Liver cancer is a highly malignant tumor with significant clinical impact. Chemotherapy alone often yields suboptimal outcomes in both the short and long term, characterized by high rates of local recurrence and distant metastasis, leading to a poor long-term prognosis. To evaluate the clinical efficacy of small particle drug-eluting beads-transarterial chemoembolization (DEB-TACE) combined with targeted therapy for the treatment of unresectable liver cancer.
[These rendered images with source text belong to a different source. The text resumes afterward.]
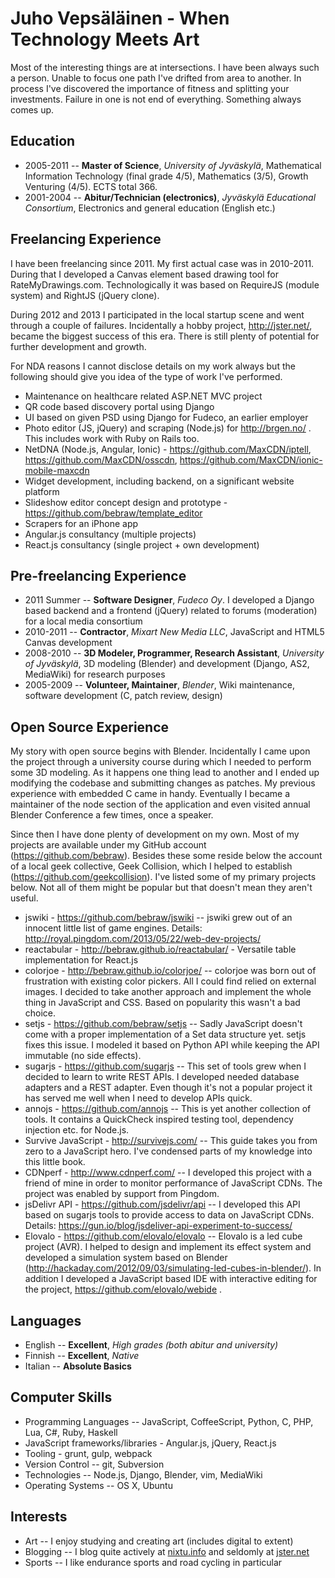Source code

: # Juho Vepsäläinen - When Technology Meets Art

Most of the interesting things are at intersections. I have been always such a person. Unable to focus one path I've drifted from area to another. In process I've discovered the importance of fitness and splitting your investments. Failure in one is not end of everything. Something always comes up.

## Education

* 2005-2011 -- **Master of Science**, *University of Jyväskylä*, Mathematical Information Technology (final grade 4/5), Mathematics (3/5), Growth Venturing (4/5). ECTS total 366.
* 2001-2004 -- **Abitur/Technician (electronics)**, *Jyväskylä Educational Consortium*, Electronics and general education (English etc.)

## Freelancing Experience

I have been freelancing since 2011. My first actual case was in 2010-2011. During that I developed a Canvas element based drawing tool for RateMyDrawings.com. Technologically it was based on RequireJS (module system) and RightJS (jQuery clone).

During 2012 and 2013 I participated in the local startup scene and went through a couple of failures. Incidentally a hobby project, http://jster.net/, became the biggest success of this era. There is still plenty of potential for further development and growth.

For NDA reasons I cannot disclose details on my work always but the following should give you idea of the type of work I've performed.

* Maintenance on healthcare related ASP.NET MVC project
* QR code based discovery portal using Django
* UI based on given PSD using Django for Fudeco, an earlier employer
* Photo editor (JS, jQuery) and scraping (Node.js) for http://brgen.no/ . This includes work with Ruby on Rails too.
* NetDNA (Node.js, Angular, Ionic) - https://github.com/MaxCDN/iptell, https://github.com/MaxCDN/osscdn, https://github.com/MaxCDN/ionic-mobile-maxcdn
* Widget development, including backend, on a significant website platform
* Slideshow editor concept design and prototype - https://github.com/bebraw/template_editor
* Scrapers for an iPhone app
* Angular.js consultancy (multiple projects)
* React.js consultancy (single project + own development)

## Pre-freelancing Experience

* 2011 Summer -- **Software Designer**, *Fudeco Oy*. I developed a Django based backend and a frontend (jQuery) related to forums (moderation) for a local media consortium
* 2010-2011 -- **Contractor**, *Mixart New Media LLC*, JavaScript and HTML5 Canvas development
* 2008-2010 -- **3D Modeler, Programmer, Research Assistant**, *University of Jyväskylä*, 3D modeling (Blender) and development (Django, AS2, MediaWiki) for research purposes
* 2005-2009 -- **Volunteer, Maintainer**, *Blender*, Wiki maintenance, software development (C, patch review, design)

## Open Source Experience

My story with open source begins with Blender. Incidentally I came upon the project through a university course during which I needed to perform some 3D modeling. As it happens one thing lead to another and I ended up modifying the codebase and submitting changes as patches. My previous experience with embedded C came in handy. Eventually I became a maintainer of the node section of the application and even visited annual Blender Conference a few times, once a speaker.

Since then I have done plenty of development on my own. Most of my projects are available under my GitHub account (https://github.com/bebraw). Besides these some reside below the account of a local geek collective, Geek Collision, which I helped to establish (https://github.com/geekcollision). I've listed some of my primary projects below. Not all of them might be popular but that doesn't mean they aren't useful.

* jswiki - https://github.com/bebraw/jswiki -- jswiki grew out of an innocent little list of game engines. Details: http://royal.pingdom.com/2013/05/22/web-dev-projects/
* reactabular - http://bebraw.github.io/reactabular/ - Versatile table implementation for React.js
* colorjoe - http://bebraw.github.io/colorjoe/ -- colorjoe was born out of frustration with existing color pickers. All I could find relied on external images. I decided to take another approach and implement the whole thing in JavaScript and CSS. Based on popularity this wasn't a bad choice.
* setjs - https://github.com/bebraw/setjs -- Sadly JavaScript doesn't come with a proper implementation of a Set data structure yet. setjs fixes this issue. I modeled it based on Python API while keeping the API immutable (no side effects).
* sugarjs - https://github.com/sugarjs -- This set of tools grew when I decided to learn to write REST APIs. I developed needed database adapters and a REST adapter. Even though it's not a popular project it has served me well when I need to develop APIs quick.
* annojs - https://github.com/annojs -- This is yet another collection of tools. It contains a QuickCheck inspired testing tool, dependency injection etc. for Node.js.
* Survive JavaScript - http://survivejs.com/ -- This guide takes you from zero to a JavaScript hero. I've condensed parts of my knowledge into this little book.
* CDNperf - http://www.cdnperf.com/ -- I developed this project with a friend of mine in order to monitor performance of JavaScript CDNs. The project was enabled by support from Pingdom.
* jsDelivr API - https://github.com/jsdelivr/api -- I developed this API based on sugarjs tools to provide access to data on JavaScript CDNs. Details: https://gun.io/blog/jsdeliver-api-experiment-to-success/
* Elovalo - https://github.com/elovalo/elovalo -- Elovalo is a led cube project (AVR). I helped to design and implement its effect system and developed a simulation system based on Blender (http://hackaday.com/2012/09/03/simulating-led-cubes-in-blender/). In addition I developed a JavaScript based IDE with interactive editing for the project, https://github.com/elovalo/webide .

## Languages

* English -- **Excellent**, *High grades (both abitur and university)*
* Finnish -- **Excellent**, *Native*
* Italian -- **Absolute Basics**

## Computer Skills

* Programming Languages -- JavaScript, CoffeeScript, Python, C, PHP, Lua, C#, Ruby, Haskell
* JavaScript frameworks/libraries - Angular.js, jQuery, React.js
* Tooling - grunt, gulp, webpack
* Version Control -- git, Subversion
* Technologies -- Node.js, Django, Blender, vim, MediaWiki
* Operating Systems -- OS X, Ubuntu

## Interests

* Art -- I enjoy studying and creating art (includes digital to extent)
* Blogging -- I blog quite actively at [nixtu.info](http://www.nixtu.info) and seldomly at [jster.net](http://www.jster.net)
* Sports -- I like endurance sports and road cycling in particular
We analyzed clinical data from 74 patients with unresectable liver cancer admitted between January 2019 and December 2020. Based on the different treatment regimens administered, patients were divided into the control (36 patients receiving sorafenib alone) and joint (38 patients receiving small particle DEB-TACE combined with sorafenib) groups. We compared liver function indicators [alanine aminotransferase (ALT), aspartate aminotransferase (AST), total bilirubin (TBIL), albumin (ALB)] and serum tumor markers [alpha fetoprotein (AFP)] before and after treatment in both groups. Short-term efficacy measures [complete response (CR), partial response, progression disease, stable disease, objective response rate (ORR), and disease control rate (DCR)] were assessed post-treatment. Long-term follow-up evaluated median overall survival (OS), progression-free survival (PFS), and adverse reaction rates between the two groups. One month post-treatment, the joint group demonstrated significantly higher rates of CR, ORR, and DCR compared to the control group (P < 0.05). Three days after treatment, the joint group showed elevated levels of ALT, AST, and TBIL but reduced levels of ALB and AFP compared to the control group (P < 0.05). The median OS was 18 months for the control group and 25 months for the joint group, while the median PFS was 15 months for the control group and 22 months for the joint group, with significant differences observed (log-rank: χ 2 = 7.824, 6.861, respectively; P = 0.005, 0.009, respectively). The incidence of adverse reactions was not significantly different between the groups (P > 0.05). The combination of small particle DEB-TACE and sorafenib significantly improves both short- and long-term outcomes in the treatment of unresectable liver cancer while preserving liver function.